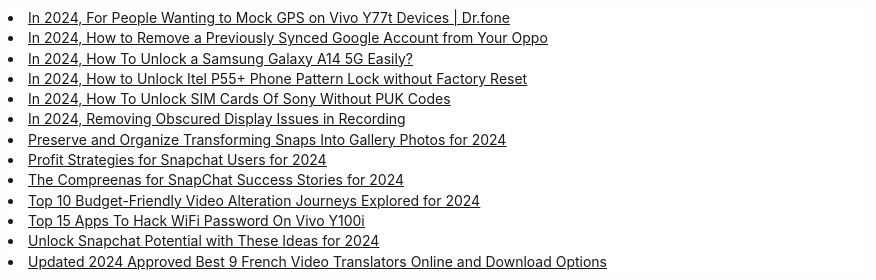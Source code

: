 <li><a href="https://android-location.techidaily.com/in-2024-for-people-wanting-to-mock-gps-on-vivo-y77t-devices-drfone-by-drfone-virtual/"><u>In 2024, For People Wanting to Mock GPS on Vivo Y77t Devices | Dr.fone</u></a></li>
<li><a href="https://easy-unlock-android.techidaily.com/in-2024-how-to-remove-a-previously-synced-google-account-from-your-oppo-by-drfone-android/"><u>In 2024, How to Remove a Previously Synced Google Account from Your Oppo</u></a></li>
<li><a href="https://android-unlock.techidaily.com/in-2024-how-to-unlock-a-samsung-galaxy-a14-5g-easily-by-drfone-android/"><u>In 2024, How To Unlock a Samsung Galaxy A14 5G Easily?</u></a></li>
<li><a href="https://unlock-android.techidaily.com/in-2024-how-to-unlock-itel-p55plus-phone-pattern-lock-without-factory-reset-by-drfone-android/"><u>In 2024, How to Unlock Itel P55+ Phone Pattern Lock without Factory Reset</u></a></li>
<li><a href="https://sim-unlock.techidaily.com/in-2024-how-to-unlock-sim-cards-of-sony-without-puk-codes-by-drfone-android/"><u>In 2024, How To Unlock SIM Cards Of Sony Without PUK Codes</u></a></li>
<li><a href="https://screen-capture.techidaily.com/in-2024-removing-obscured-display-issues-in-recording/"><u>In 2024, Removing Obscured Display Issues in Recording</u></a></li>
<li><a href="https://snapchat-videos.techidaily.com/preserve-and-organize-transforming-snaps-into-gallery-photos-for-2024/"><u>Preserve and Organize  Transforming Snaps Into Gallery Photos for 2024</u></a></li>
<li><a href="https://snapchat-videos.techidaily.com/profit-strategies-for-snapchat-users-for-2024/"><u>Profit Strategies for Snapchat Users for 2024</u></a></li>
<li><a href="https://snapchat-videos.techidaily.com/the-compreenas-for-snapchat-success-stories-for-2024/"><u>The Compreenas for SnapChat Success Stories for 2024</u></a></li>
<li><a href="https://some-approaches.techidaily.com/top-10-budget-friendly-video-alteration-journeys-explored-for-2024/"><u>Top 10 Budget-Friendly Video Alteration Journeys Explored for 2024</u></a></li>
<li><a href="https://android-unlock.techidaily.com/top-15-apps-to-hack-wifi-password-on-vivo-y100i-by-drfone-android/"><u>Top 15 Apps To Hack WiFi Password On Vivo Y100i</u></a></li>
<li><a href="https://snapchat-videos.techidaily.com/unlock-snapchat-potential-with-these-ideas-for-2024/"><u>Unlock Snapchat Potential with These Ideas for 2024</u></a></li>
<li><a href="https://ai-video-translation.techidaily.com/updated-2024-approved-best-9-french-video-translators-online-and-download-options/"><u>Updated 2024 Approved Best 9 French Video Translators Online and Download Options</u></a></li>
</ul></div>
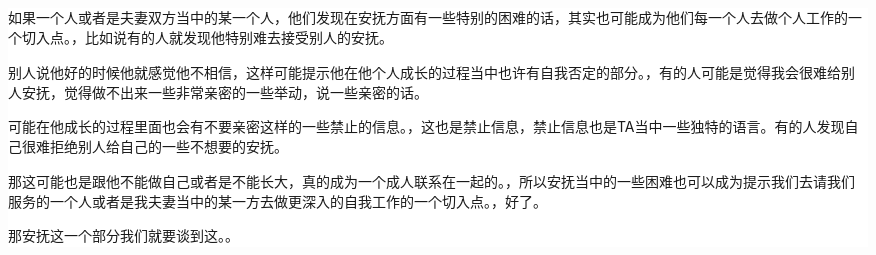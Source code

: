 如果一个人或者是夫妻双方当中的某一个人，他们发现在安抚方面有一些特别的困难的话，其实也可能成为他们每一个人去做个人工作的一个切入点。，比如说有的人就发现他特别难去接受别人的安抚。

别人说他好的时候他就感觉他不相信，这样可能提示他在他个人成长的过程当中也许有自我否定的部分。，有的人可能是觉得我会很难给别人安抚，觉得做不出来一些非常亲密的一些举动，说一些亲密的话。

可能在他成长的过程里面也会有不要亲密这样的一些禁止的信息。，这也是禁止信息，禁止信息也是TA当中一些独特的语言。有的人发现自己很难拒绝别人给自己的一些不想要的安抚。

那这可能也是跟他不能做自己或者是不能长大，真的成为一个成人联系在一起的。，所以安抚当中的一些困难也可以成为提示我们去请我们服务的一个人或者是我夫妻当中的某一方去做更深入的自我工作的一个切入点。，好了。

那安抚这一个部分我们就要谈到这。。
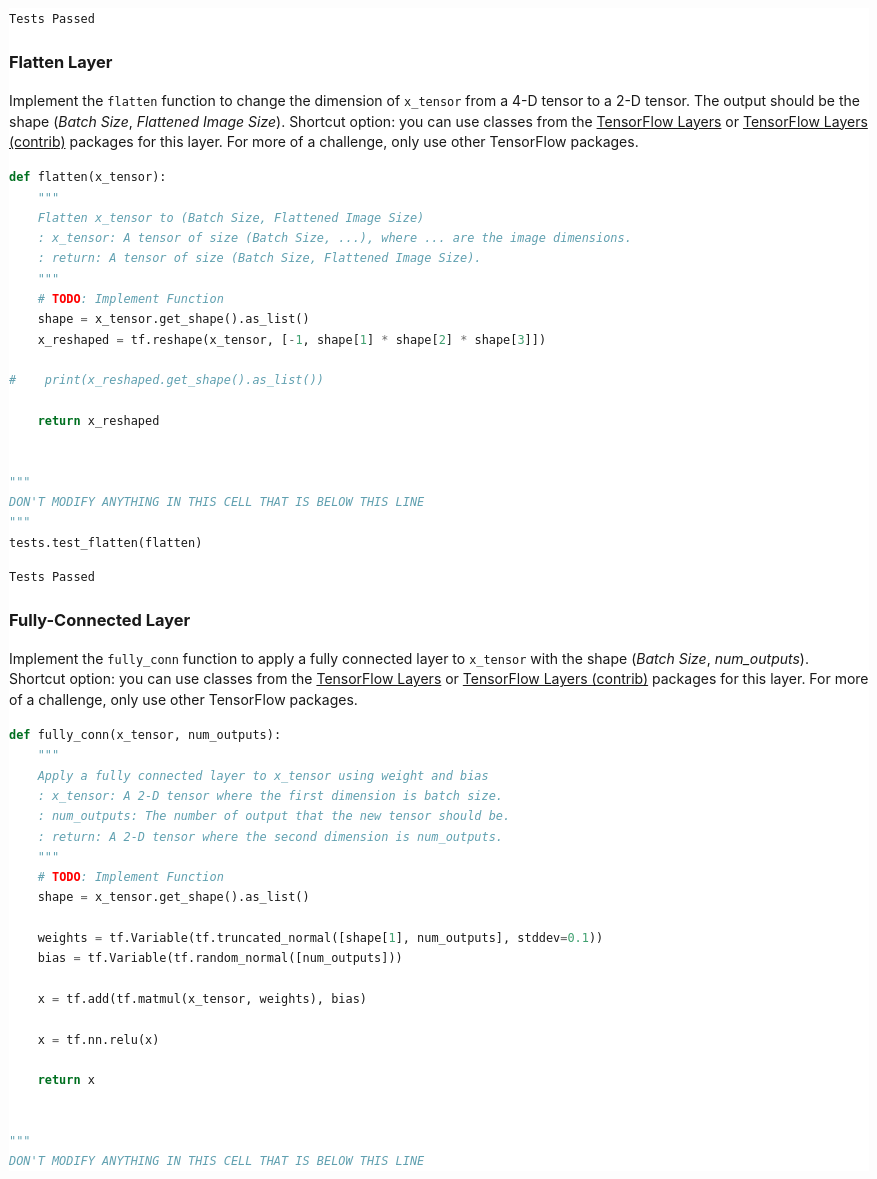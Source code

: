     Tests Passed


### Flatten Layer
Implement the `flatten` function to change the dimension of `x_tensor` from a 4-D tensor to a 2-D tensor.  The output should be the shape (*Batch Size*, *Flattened Image Size*). Shortcut option: you can use classes from the [TensorFlow Layers](https://www.tensorflow.org/api_docs/python/tf/layers) or [TensorFlow Layers (contrib)](https://www.tensorflow.org/api_guides/python/contrib.layers) packages for this layer. For more of a challenge, only use other TensorFlow packages.


```python
def flatten(x_tensor):
    """
    Flatten x_tensor to (Batch Size, Flattened Image Size)
    : x_tensor: A tensor of size (Batch Size, ...), where ... are the image dimensions.
    : return: A tensor of size (Batch Size, Flattened Image Size).
    """
    # TODO: Implement Function
    shape = x_tensor.get_shape().as_list()
    x_reshaped = tf.reshape(x_tensor, [-1, shape[1] * shape[2] * shape[3]])
    
#    print(x_reshaped.get_shape().as_list())
    
    return x_reshaped


"""
DON'T MODIFY ANYTHING IN THIS CELL THAT IS BELOW THIS LINE
"""
tests.test_flatten(flatten)
```

    Tests Passed


### Fully-Connected Layer
Implement the `fully_conn` function to apply a fully connected layer to `x_tensor` with the shape (*Batch Size*, *num_outputs*). Shortcut option: you can use classes from the [TensorFlow Layers](https://www.tensorflow.org/api_docs/python/tf/layers) or [TensorFlow Layers (contrib)](https://www.tensorflow.org/api_guides/python/contrib.layers) packages for this layer. For more of a challenge, only use other TensorFlow packages.


```python
def fully_conn(x_tensor, num_outputs):
    """
    Apply a fully connected layer to x_tensor using weight and bias
    : x_tensor: A 2-D tensor where the first dimension is batch size.
    : num_outputs: The number of output that the new tensor should be.
    : return: A 2-D tensor where the second dimension is num_outputs.
    """
    # TODO: Implement Function
    shape = x_tensor.get_shape().as_list()

    weights = tf.Variable(tf.truncated_normal([shape[1], num_outputs], stddev=0.1))
    bias = tf.Variable(tf.random_normal([num_outputs]))
    
    x = tf.add(tf.matmul(x_tensor, weights), bias)
    
    x = tf.nn.relu(x)
    
    return x


"""
DON'T MODIFY ANYTHING IN THIS CELL THAT IS BELOW THIS LINE
```
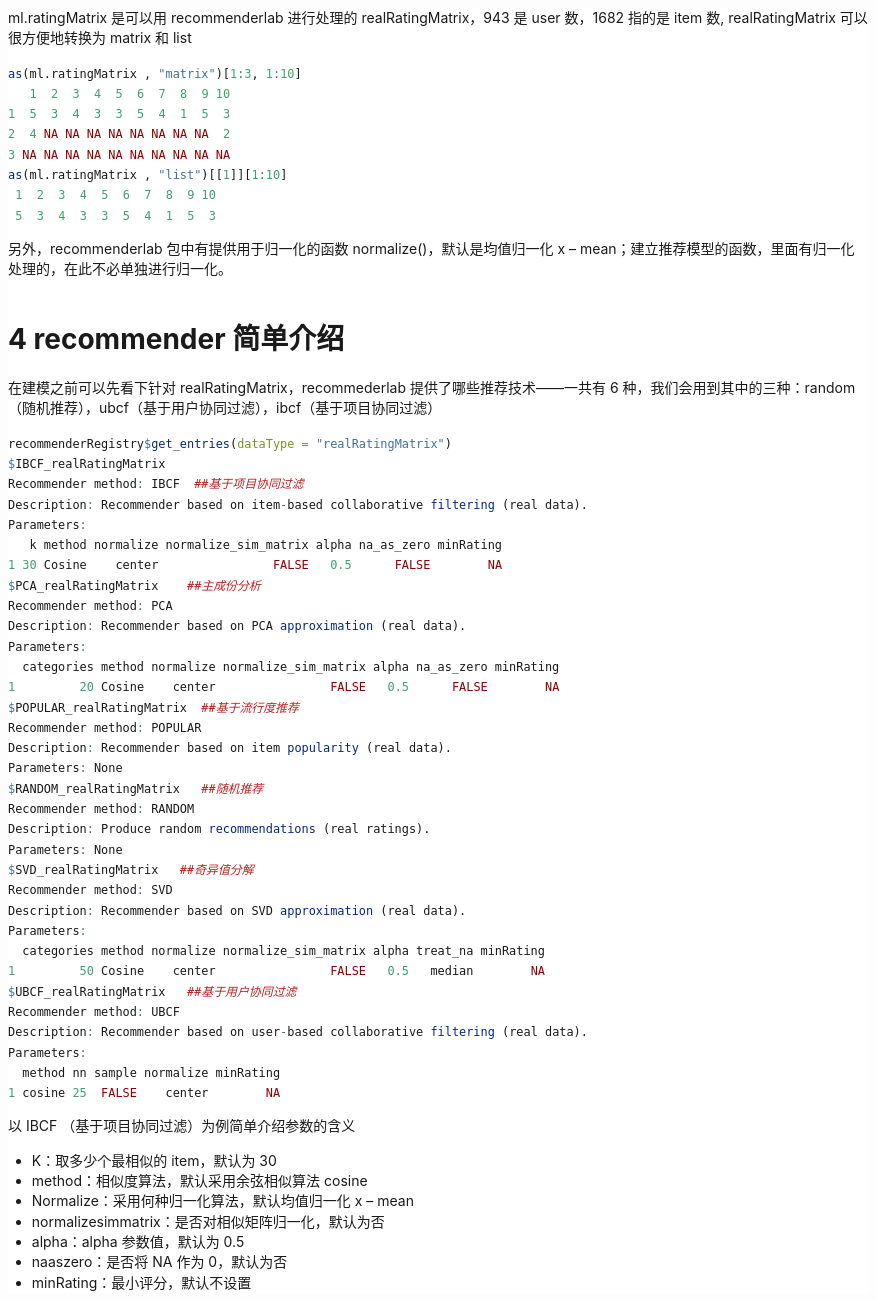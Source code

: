 ml.ratingMatrix 是可以用 recommenderlab 进行处理的 realRatingMatrix，943 是 user 数，1682 指的是 item 数, realRatingMatrix 可以很方便地转换为 matrix 和 list

```r
as(ml.ratingMatrix , "matrix")[1:3, 1:10]
   1  2  3  4  5  6  7  8  9 10
1  5  3  4  3  3  5  4  1  5  3
2  4 NA NA NA NA NA NA NA NA  2
3 NA NA NA NA NA NA NA NA NA NA
as(ml.ratingMatrix , "list")[[1]][1:10]
 1  2  3  4  5  6  7  8  9 10
 5  3  4  3  3  5  4  1  5  3
```
另外，recommenderlab 包中有提供用于归一化的函数 normalize()，默认是均值归一化 x – mean；建立推荐模型的函数，里面有归一化处理的，在此不必单独进行归一化。

# 4 recommender 简单介绍

在建模之前可以先看下针对 realRatingMatrix，recommederlab 提供了哪些推荐技术——一共有 6 种，我们会用到其中的三种：random（随机推荐），ubcf（基于用户协同过滤），ibcf（基于项目协同过滤）

```r
recommenderRegistry$get_entries(dataType = "realRatingMatrix")
$IBCF_realRatingMatrix
Recommender method: IBCF  ##基于项目协同过滤
Description: Recommender based on item-based collaborative filtering (real data).
Parameters:
   k method normalize normalize_sim_matrix alpha na_as_zero minRating
1 30 Cosine    center                FALSE   0.5      FALSE        NA
$PCA_realRatingMatrix    ##主成份分析
Recommender method: PCA
Description: Recommender based on PCA approximation (real data).
Parameters:
  categories method normalize normalize_sim_matrix alpha na_as_zero minRating
1         20 Cosine    center                FALSE   0.5      FALSE        NA
$POPULAR_realRatingMatrix  ##基于流行度推荐
Recommender method: POPULAR
Description: Recommender based on item popularity (real data).
Parameters: None
$RANDOM_realRatingMatrix   ##随机推荐
Recommender method: RANDOM
Description: Produce random recommendations (real ratings).
Parameters: None
$SVD_realRatingMatrix   ##奇异值分解
Recommender method: SVD
Description: Recommender based on SVD approximation (real data).
Parameters:
  categories method normalize normalize_sim_matrix alpha treat_na minRating
1         50 Cosine    center                FALSE   0.5   median        NA
$UBCF_realRatingMatrix   ##基于用户协同过滤
Recommender method: UBCF
Description: Recommender based on user-based collaborative filtering (real data).
Parameters:
  method nn sample normalize minRating
1 cosine 25  FALSE    center        NA
```
以 IBCF （基于项目协同过滤）为例简单介绍参数的含义
* K：取多少个最相似的 item，默认为 30
* method：相似度算法，默认采用余弦相似算法 cosine
* Normalize：采用何种归一化算法，默认均值归一化 x – mean
* normalizesimmatrix：是否对相似矩阵归一化，默认为否
* alpha：alpha 参数值，默认为 0.5
* naaszero：是否将 NA 作为 0，默认为否
* minRating：最小评分，默认不设置
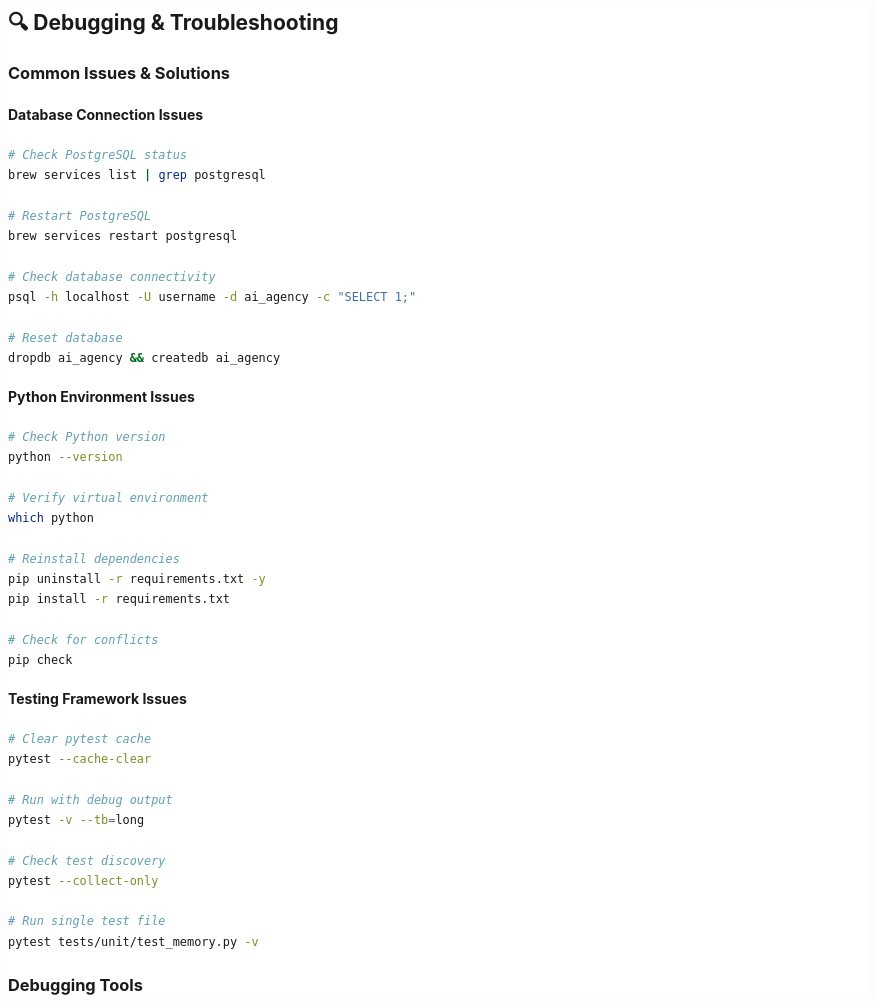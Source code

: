 ## 🔍 **Debugging & Troubleshooting**

### **Common Issues & Solutions**

#### **Database Connection Issues**
```bash
# Check PostgreSQL status
brew services list | grep postgresql

# Restart PostgreSQL
brew services restart postgresql

# Check database connectivity
psql -h localhost -U username -d ai_agency -c "SELECT 1;"

# Reset database
dropdb ai_agency && createdb ai_agency
```

#### **Python Environment Issues**
```bash
# Check Python version
python --version

# Verify virtual environment
which python

# Reinstall dependencies
pip uninstall -r requirements.txt -y
pip install -r requirements.txt

# Check for conflicts
pip check
```

#### **Testing Framework Issues**
```bash
# Clear pytest cache
pytest --cache-clear

# Run with debug output
pytest -v --tb=long

# Check test discovery
pytest --collect-only

# Run single test file
pytest tests/unit/test_memory.py -v
```

### **Debugging Tools**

======

Activity ::
Each line above where the word "Description" occurs should be returned in full.

Reply ::
Description: Recommender based on item-based collaborative filtering (real data).
Description: Recommender based on PCA approximation (real data).
Description: Recommender based on item popularity (real data).
Description: Produce random recommendations (real ratings).
Description: Recommender based on SVD approximation (real data).
Description: Recommender based on user-based collaborative filtering (real data).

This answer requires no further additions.